New York Times digital deputy editor Amy O'Leary will be the new editorial director for Upworthy, the viral news curator announced Tuesday.

In her new position, O'Leary will be the top editorial staffer, responsible for overseeing the creation and dissemination of Upworthy's brand of shareable content. She replaces founding editorial director Sara Critchfield, who left in 2014 to work as a media strategist and consultant. O'Leary will report to Upworthy co-founder Peter Koechley.

In a blog post accompanying the announcement, O'Leary said she's leaving The New York Times because of Upworthy's potential to harness the power of social media to shed light on important stories:

Today, I don’t think even the most talented journalist can be content to say that important stories are just ones people should read or view. Today we have to go farther. We have to be willing to get out there, into the street fight for human attention that is the Internet, and be willing to deploy our strengths as storytellers to make sure the most impactful ideas reach real people, where they’re at.

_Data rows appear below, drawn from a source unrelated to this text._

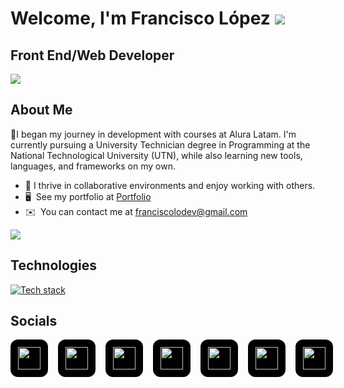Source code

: Welcome, I'm Francisco López ![](https://user-images.githubusercontent.com/18350557/176309783-0785949b-9127-417c-8b55-ab5a4333674e.gif)
=================================================================================================================================

Front End/Web Developer
-------------------
<a href="http://www.github.com/franciscolodev"><img src="https://github-readme-streak-stats.herokuapp.com/?user=franciscolodev&stroke=ffffff&background=1c1917&ring=0891b2&fire=0891b2&currStreakNum=ffffff&currStreakLabel=0891b2&sideNums=ffffff&sideLabels=ffffff&dates=ffffff&hide_border=true" /></a>

## About Me
🌱I began my journey in development with courses at Alura Latam. I'm currently pursuing a University Technician degree in Programming at the National Technological University (UTN), while also learning new tools, languages, and frameworks on my own.

* 🤝 I thrive in collaborative environments and enjoy working with others.
* 🖥️  See my portfolio at [Portfolio](http://franciscolodev.com/)
* ✉️  You can contact me at [franciscolodev@gmail.com](mailto:franciscolodev@gmail.com)

<a href="https://www.github.com/franciscolodev" target="_blank" rel="noreferrer"><img
src="https://img.shields.io/github/followers/franciscolodev?logo=github&style=for-the-badge&color=0891b2&labelColor=1c1917" /></a>

## Technologies

<p align="left">
  <a href="https://skillicons.dev">
    <img src="https://skillicons.dev/icons?i=js,html,css,tailwind,typescript,react,nodejs,astro,git,github,bash,npm,mongodb,docker,firebase,googlecloud,powershell,vscode,figma,vercel,hostinger&theme=dark&perline=10" alt="Tech stack" />
  </a>
</p>

## Socials

<p align="left" style="display: flex; gap: 16px;">
 <a href="https://franciscolodev.com" target="_blank" rel="noreferrer" style="background: #000; border-radius: 12px; padding: 12px; display: inline-block;">
    <img src="https://raw.githubusercontent.com/danielcranney/readme-generator/main/public/icons/socials/rss.svg" width="36" height="36" />
  </a>
  <a href="https://www.linkedin.com/in/franciscolodev" target="_blank" rel="noreferrer" style="background: #000; border-radius: 12px; padding: 12px; display: inline-block;">
    <img src="https://raw.githubusercontent.com/danielcranney/readme-generator/main/public/icons/socials/linkedin.svg" width="36" height="36" />
  </a>
  <a href="https://www.github.com/franciscolodev" target="_blank" rel="noreferrer" style="background: #000; border-radius: 12px; padding: 12px; display: inline-block;">
    <img src="https://raw.githubusercontent.com/danielcranney/readme-generator/main/public/icons/socials/github.svg" width="36" height="36" />
  </a>
  <a href="http://www.instagram.com/franciscolodev" target="_blank" rel="noreferrer" style="background: #000; border-radius: 12px; padding: 12px; display: inline-block;">
    <img src="https://raw.githubusercontent.com/danielcranney/readme-generator/main/public/icons/socials/instagram.svg" width="36" height="36" />
  </a>
   <a href="https://www.youtube.com/@franciscolodev" target="_blank" rel="noreferrer" style="background: #000; border-radius: 12px; padding: 12px; display: inline-block;">
    <img src="https://raw.githubusercontent.com/danielcranney/readme-generator/main/public/icons/socials/youtube.svg" width="36" height="36" />
  </a>  
   <a href="https://discord.gg/g25nYhPZ" target="_blank" rel="noreferrer" style="background: #000; border-radius: 12px; padding: 12px; display: inline-block;">
    <img src="https://raw.githubusercontent.com/danielcranney/readme-generator/main/public/icons/socials/discord.svg" width="36" height="36" />
  </a>
  <a href="https://www.x.com/franciscolodev" target="_blank" rel="noreferrer" style="background: #000; border-radius: 12px; padding: 12px; display: inline-block;">
    <img src="https://raw.githubusercontent.com/danielcranney/readme-generator/main/public/icons/socials/twitter.svg" width="36" height="36" />
  </a>
</p>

How to do that? The best way I know how to is to merge narrative skills with deep analytics to craft impactful stories that massive numbers of people want to read and view and share. And Upworthy has been the absolute leader in cracking that code.

O'Leary comes to Upworthy with a proven ability to "make important stuff compelling," Upworthy cofounders Eli Pariser and Koechley said in their announcement.

Amy is an amazing multimedia storyteller, learning the trade as a producer for This American Life, creating wonderful stories for RadioLab, and joining the New York Times as a multimedia editor who can think as fluently in text and audio as she can in data and mockups and wireframes.

O'Leary was appointed to her current role as digital deputy editor for international news late last year. Before that, she held roles as a deputy editor for digital operations, multimedia producer, online news editor and reporter. She was also one of the authors of The Times' much-publicized innovation report, which assessed the strengths and weaknesses of the paper's digital efforts.